Deploying a standalone Ballista cluster using cargo install

Another simple way to start a local cluster for testing purposes is to use cargo to install the scheduler and executor crates.

cargo install --locked ballista-scheduler
cargo install --locked ballista-executor

With these crates installed, it is now possible to start a scheduler process.

RUST_LOG=info ballista-scheduler

The scheduler will bind to port 50050 by default.

Next, start an executor processes in a new terminal session.

RUST_LOG=info ballista-executor

The executor will bind to port 50051 by default. Additional executors can be started by manually specifying a bind port. For example:

RUST_LOG=info ballista-executor --bind-port 50052

Installing with Optional Features

Ballista supports optional features that can be enabled during installation using the --features flag.
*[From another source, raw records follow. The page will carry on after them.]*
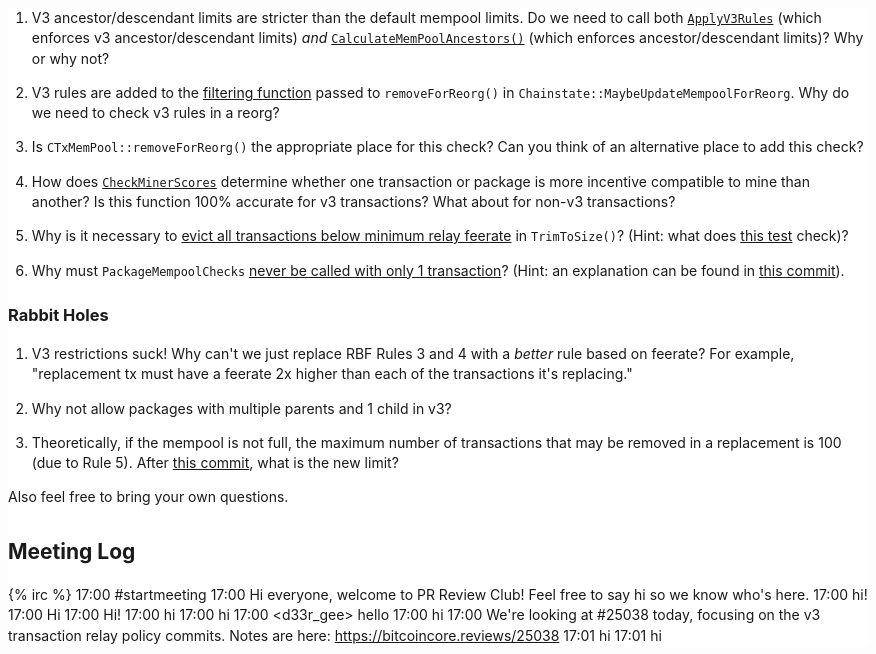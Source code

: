 1. V3 ancestor/descendant limits are stricter than the default mempool limits. Do we need to call both
   [`ApplyV3Rules`](https://github.com/bitcoin-core-review-club/bitcoin/commit/a74218d1571de5880ba7e0c168571f560d12d166#diff-97c3a52bc5fad452d82670a7fd291800bae20c7bc35bb82686c2c0a4ea7b5b98R923)
(which enforces v3 ancestor/descendant limits) *and*
[`CalculateMemPoolAncestors()`](https://github.com/bitcoin-core-review-club/bitcoin/commit/a74218d1571de5880ba7e0c168571f560d12d166#diff-97c3a52bc5fad452d82670a7fd291800bae20c7bc35bb82686c2c0a4ea7b5b98L878)
(which enforces ancestor/descendant limits)? Why or why not?

1. V3 rules are added to the [filtering function](https://github.com/bitcoin-core-review-club/bitcoin/commit/a74218d1571de5880ba7e0c168571f560d12d166#diff-97c3a52bc5fad452d82670a7fd291800bae20c7bc35bb82686c2c0a4ea7b5b98R353-R358) passed to `removeForReorg()` in `Chainstate::MaybeUpdateMempoolForReorg`.
Why do we need to check v3 rules in a reorg?

1. Is `CTxMemPool::removeForReorg()` the appropriate place for this check? Can you think of an alternative place to add this check?

1. How does
   [`CheckMinerScores`](https://github.com/bitcoin-core-review-club/bitcoin/commit/58e811ecb1e1977422ecda2af62460e8efc057be) determine whether one transaction or package is more incentive compatible to mine than another? Is this function 100% accurate for v3 transactions? What about for non-v3 transactions?

1. Why is it necessary to [evict all transactions below minimum relay feerate](https://github.com/bitcoin-core-review-club/bitcoin/commit/898847e1907eda3d87d19ea43099b71d9eded5f4) in `TrimToSize()`? (Hint: what does [this test](https://github.com/bitcoin-core-review-club/bitcoin/commit/3db3e45497ee6932f225b7a2025c2bfba5cfaa23#diff-15a1888c9151fc1d182c23e34b71d691f70df448bceb9eb78c8296f18854b6a3R216) check)?

1. Why must `PackageMempoolChecks` [never be called with only 1 transaction](https://github.com/bitcoin-core-review-club/bitcoin/commit/94c15f5e59413c6dbcedda1409f70a3f2bf211ac)? (Hint: an explanation can be found in [this commit](https://github.com/bitcoin-core-review-club/bitcoin/commit/27881f0d824d4dae11e5587ae4a2511a04e30c0e)).

### Rabbit Holes

1. V3 restrictions suck! Why can't we just replace RBF Rules 3 and 4 with a *better* rule based on feerate? For example, "replacement tx must have a feerate 2x higher than each of the transactions it's replacing."

1. Why not allow packages with multiple parents and 1 child in v3?

1. Theoretically, if the mempool is not full, the maximum number of transactions that may be removed in a replacement is 100 (due to Rule 5). After [this commit](https://github.com/bitcoin-core-review-club/bitcoin/commit/898847e1907eda3d87d19ea43099b71d9eded5f4), what is the new limit?

Also feel free to bring your own questions.

## Meeting Log

{% irc %}
17:00 <glozow> #startmeeting
17:00 <glozow> Hi everyone, welcome to PR Review Club! Feel free to say hi so we know who's here.
17:00 <LarryRuane> hi!
17:00 <Tobses> Hi
17:00 <svav> Hi!
17:00 <codo> hi
17:00 <theStack> hi
17:00 <d33r_gee> hello
17:00 <michaelfolkson> hi
17:00 <glozow> We're looking at #25038 today, focusing on the v3 transaction relay policy commits. Notes are here: https://bitcoincore.reviews/25038
17:01 <stickies-v> hi
17:01 <pakaro> hi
Spark-Compatible Functions

To enable Spark-compatible scalar, aggregate, and window functions from the datafusion-spark crate:

# Install scheduler with spark-compat feature
cargo install --locked --features spark-compat ballista-scheduler

# Install executor with spark-compat feature
cargo install --locked --features spark-compat ballista-executor

# Install CLI with spark-compat feature
cargo install --locked --features spark-compat ballista-cli

When the spark-compat feature is enabled, additional functions like sha1, expm1, sha2, and others become available in SQL queries.

Note: The spark-compat feature provides Spark-compatible expressions and functions only, not full Apache Spark API compatibility.

For more details about Spark-compatible functions, see Spark-Compatible Functions.